3DID: Direct 3D Inverse Design for Aerodynamics with Physics-Aware Optimization

TL;DR

The paper tackles 3D inverse design in aerodynamics, where direct 3D exploration is hampered by high dimensionality and costly simulations.It introduces a Physics–Geometry VAE (PG-VAE) that jointly encodes geometry and physical fields into a continuous latent, enabling a compact, expressive 3D representation via triplanes.A two-stage optimization—gradient-guided diffusion over the latent space followed by topology-preserving refinement using a differentiable surrogate—drives designs toward target objectives while preserving mesh topology.Empirical results on the DrivAerNet++ dataset show 3DID achieves superior drag reduction and design novelty, outperforming baselines and validating the effectiveness of the unified representation and diffusion-plus-refinement pipeline.

Abstract

Inverse design aims to design the input variables of a physical system to optimize a specified objective function, typically formulated as a search or optimization problem. However, in 3D domains, the design space grows exponentially, rendering exhaustive grid-based searches infeasible.

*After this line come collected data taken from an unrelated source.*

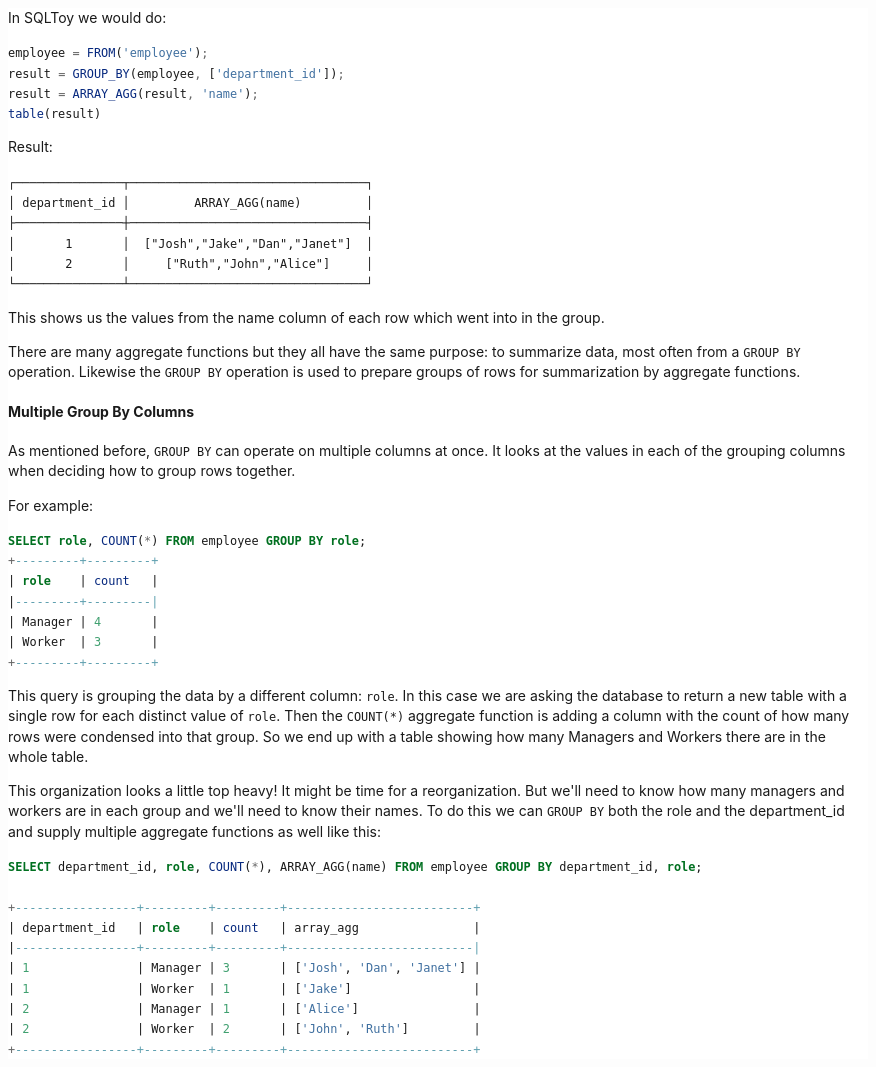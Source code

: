 In SQLToy we would do:

```javascript
employee = FROM('employee');
result = GROUP_BY(employee, ['department_id']);
result = ARRAY_AGG(result, 'name');
table(result)
```

Result:

```
┌───────────────┬─────────────────────────────────┐
│ department_id │         ARRAY_AGG(name)         │
├───────────────┼─────────────────────────────────┤
│       1       │  ["Josh","Jake","Dan","Janet"]  │
│       2       │     ["Ruth","John","Alice"]     │
└───────────────┴─────────────────────────────────┘
```

This shows us the values from the name column of each row which went into in the group.

There are many aggregate functions but they all have the same purpose: to summarize data, most often from a `GROUP BY` operation. Likewise the `GROUP BY` operation is used to prepare groups of rows for summarization by aggregate functions.

#### Multiple Group By Columns

As mentioned before, `GROUP BY` can operate on multiple columns at once. It looks at the values in each of the grouping columns when deciding how to group rows together.

For example:

```SQL
SELECT role, COUNT(*) FROM employee GROUP BY role;
+---------+---------+
| role    | count   |
|---------+---------|
| Manager | 4       |
| Worker  | 3       |
+---------+---------+
```

This query is grouping the data by a different column: `role`. In this case we are asking the database to return a new table with a single row for each distinct value of `role`. Then the `COUNT(*)` aggregate function is adding a column with the count of how many rows were condensed into that group. So we end up with a table showing how many Managers and Workers there are in the whole table.

This organization looks a little top heavy! It might be time for a reorganization. But we'll need to know how many managers and workers are in each group and we'll need to know their names. To do this we can `GROUP BY` both the role and the department_id and supply multiple aggregate functions as well like this:

```SQL
SELECT department_id, role, COUNT(*), ARRAY_AGG(name) FROM employee GROUP BY department_id, role;

+-----------------+---------+---------+--------------------------+
| department_id   | role    | count   | array_agg                |
|-----------------+---------+---------+--------------------------|
| 1               | Manager | 3       | ['Josh', 'Dan', 'Janet'] |
| 1               | Worker  | 1       | ['Jake']                 |
| 2               | Manager | 1       | ['Alice']                |
| 2               | Worker  | 2       | ['John', 'Ruth']         |
+-----------------+---------+---------+--------------------------+
```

Recent advances in deep learning have accelerated inverse design by providing powerful generative priors and differentiable surrogate models. Nevertheless, current methods tend to approximate the 3D design space using 2D projections or fine-tune existing 3D shapes. These approaches sacrifice volumetric detail and constrain design exploration, preventing true 3D design from scratch. In this paper, we propose a 3D Inverse Design (3DID) framework that directly navigates the 3D design space by coupling a continuous latent representation with a physics-aware optimization strategy. We first learn a unified physics-geometry embedding that compactly captures shape and physical field data in a continuous latent space. Then, we introduce a two-stage strategy to perform physics-aware optimization. In the first stage, a gradient-guided diffusion sampler explores the global latent manifold. In the second stage, an objective-driven, topology-preserving refinement further sculpts each candidate toward the target objective. This enables 3DID to generate high-fidelity 3D geometries, outperforming existing methods in both solution quality and design versatility.

Figures (11)

• Figure 1: Motivation of 3DID. Existing 3D inverse‐design methods either rely on reduced‐dimensional representations (2D projections or fixed parameterizations) that constrain design freedom, or require an initial geometry as a starting point for local refinement, which highly constrains the search space. In contrast, 3DID overcomes these limitations by directly exploring the full 3D design space from random initialization.
• Figure 2: The overview of PG-VAE. We use transformers to encode the design geometry and its associated physical field, along with learnable tokens, into a compact triplane latent representation $z$. A decoder then upsamples the latent $z$ into high-resolution triplane feature maps, which can be reshaped into three orthogonal planes. Finally, a physics–geometry mapping network is applied to reconstruct both the occupancy field and the corresponding physical field from these feature maps.
• Figure 3: The optimization framework of 3DID. Starting from noise, we guide diffusion using objective gradients to steer the latent toward high-performance regions. The decoded triplane then yields an initial mesh $\bm{M}_0$ and its surface physical field $\bm{\varphi}$, which is then refined via backpropagation over a free-form deformation lattice to improve performance while preserving topology.
• Figure 4: Qualitative comparisons of different representations. Each row shows four candidates with geometry (left) and simulated velocity field (right) with Sim-Drag in the top-right. Despite equal resolution, voxel methods incur higher drag and often yield non-watertight shapes (red box) due to coarse discretization. Our continuous latent representation produces watertight, smooth designs with superior aerodynamic performance, outperforming both voxel-based and geometry-only approaches.
• Figure 5: Qualitative comparisons of topology-preserving refinement. Each row presents two design candidates comparisons with their geometry and simulated velocity field heatmaps. Sim-Drag values are shown in the top-right corner of each panel. Refined designs exhibit a more significant fastback profile (yellow box), reduced low-velocity recirculation zones (blue box), and stronger downward flow (green box), indicating improved aerodynamic performance.